Immune responses against LDL antigens have been found to play an important modulatory role in atherosclerosis. Immunization with homologous oxidized LDL, as well as human apolipoprotein B100 (ApoB)-derived peptides, inhibits atherosclerosis in hypercholesterolaemic animal models of atherosclerosis. However, the role of antigen-specific T helper 2 (Th2) responses in atherosclerosis remains to be fully clarified.Methods and results
ApoE−/− mice on high-fat diet were immunized with human ApoB using Alum as an adjuvant at 12, 14, and 16 weeks of age. Alum-injected and non-treated mice were used as controls. At 17 weeks of age, a matrigel plug containing ApoB was placed subcutaneously and T-cell infiltration into the plug as well as the development of aortic root atherosclerotic lesions were analysed after an additional 7 days. Immunization with ApoB resulted in four-fold increased accumulation of effector T cells in ApoB-containing matrigel when compared with control groups. The levels of the Th2 cytokines IL-4, IL-5, and IL-10 were also increased in ApoB-containing matrigel plugs.

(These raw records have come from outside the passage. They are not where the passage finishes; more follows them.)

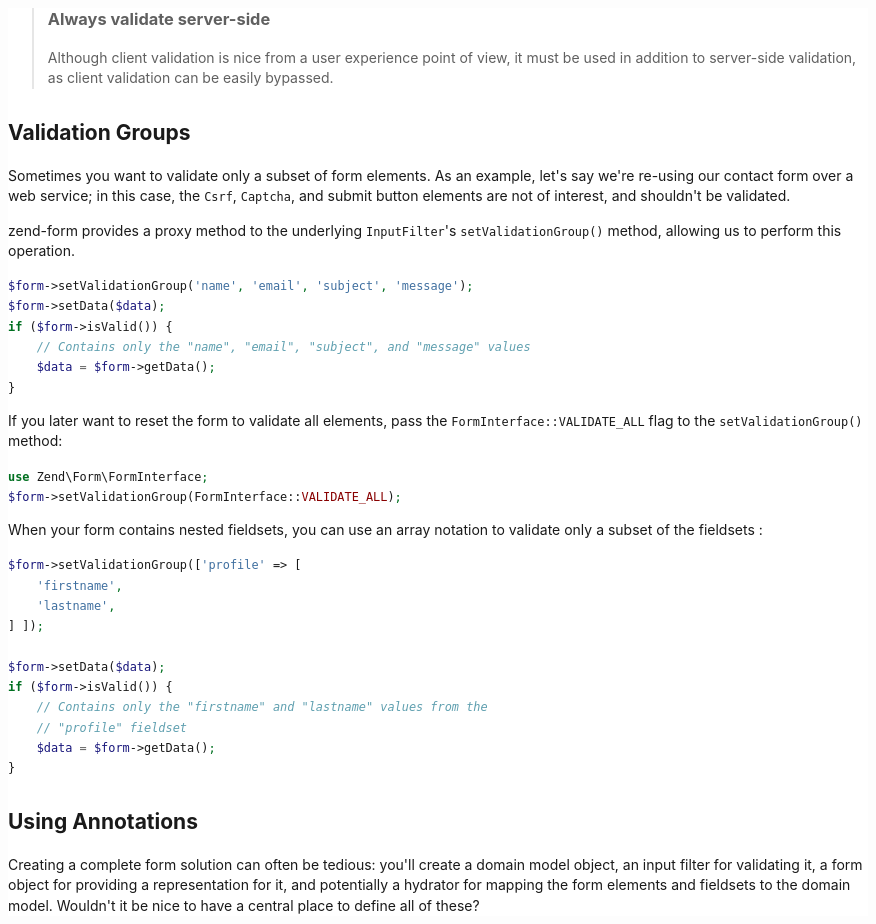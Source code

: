 > ### Always validate server-side
>
> Although client validation is nice from a user experience point of view, it
> must be used in addition to server-side validation, as client validation can
> be easily bypassed.

## Validation Groups

Sometimes you want to validate only a subset of form elements. As an example,
let's say we're re-using our contact form over a web service; in this case, the
`Csrf`, `Captcha`, and submit button elements are not of interest, and shouldn't
be validated.

zend-form provides a proxy method to the underlying `InputFilter`'s
`setValidationGroup()` method, allowing us to perform this operation.

```php
$form->setValidationGroup('name', 'email', 'subject', 'message');
$form->setData($data);
if ($form->isValid()) {
    // Contains only the "name", "email", "subject", and "message" values
    $data = $form->getData();
}
```

If you later want to reset the form to validate all elements, pass the
`FormInterface::VALIDATE_ALL` flag to the `setValidationGroup()` method:

```php
use Zend\Form\FormInterface;
$form->setValidationGroup(FormInterface::VALIDATE_ALL);
```

When your form contains nested fieldsets, you can use an array notation to
validate only a subset of the fieldsets :

```php
$form->setValidationGroup(['profile' => [
    'firstname',
    'lastname',
] ]);

$form->setData($data);
if ($form->isValid()) {
    // Contains only the "firstname" and "lastname" values from the
    // "profile" fieldset
    $data = $form->getData();
}
```

## Using Annotations

Creating a complete form solution can often be tedious: you'll create a domain
model object, an input filter for validating it, a form object for providing a
representation for it, and potentially a hydrator for mapping the form elements
and fieldsets to the domain model. Wouldn't it be nice to have a central place
to define all of these?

Moreover, the levels of Th2-associated IgG1 against human and also mouse LDL were increased in the plasma of ApoB-immunized mice. In spite of the induction of a Th2 response partially reacting also with the endogenous LDL, there was no difference in atherosclerosis when compared with the Alum group.Conclusions
This study describes a novel model to study antigen-specific T-cell responses in vivo in mouse models of atherosclerosis. The results suggest that activation of Th2 immunity does not mediate the protective effect of immunization with LDL antigens described previously.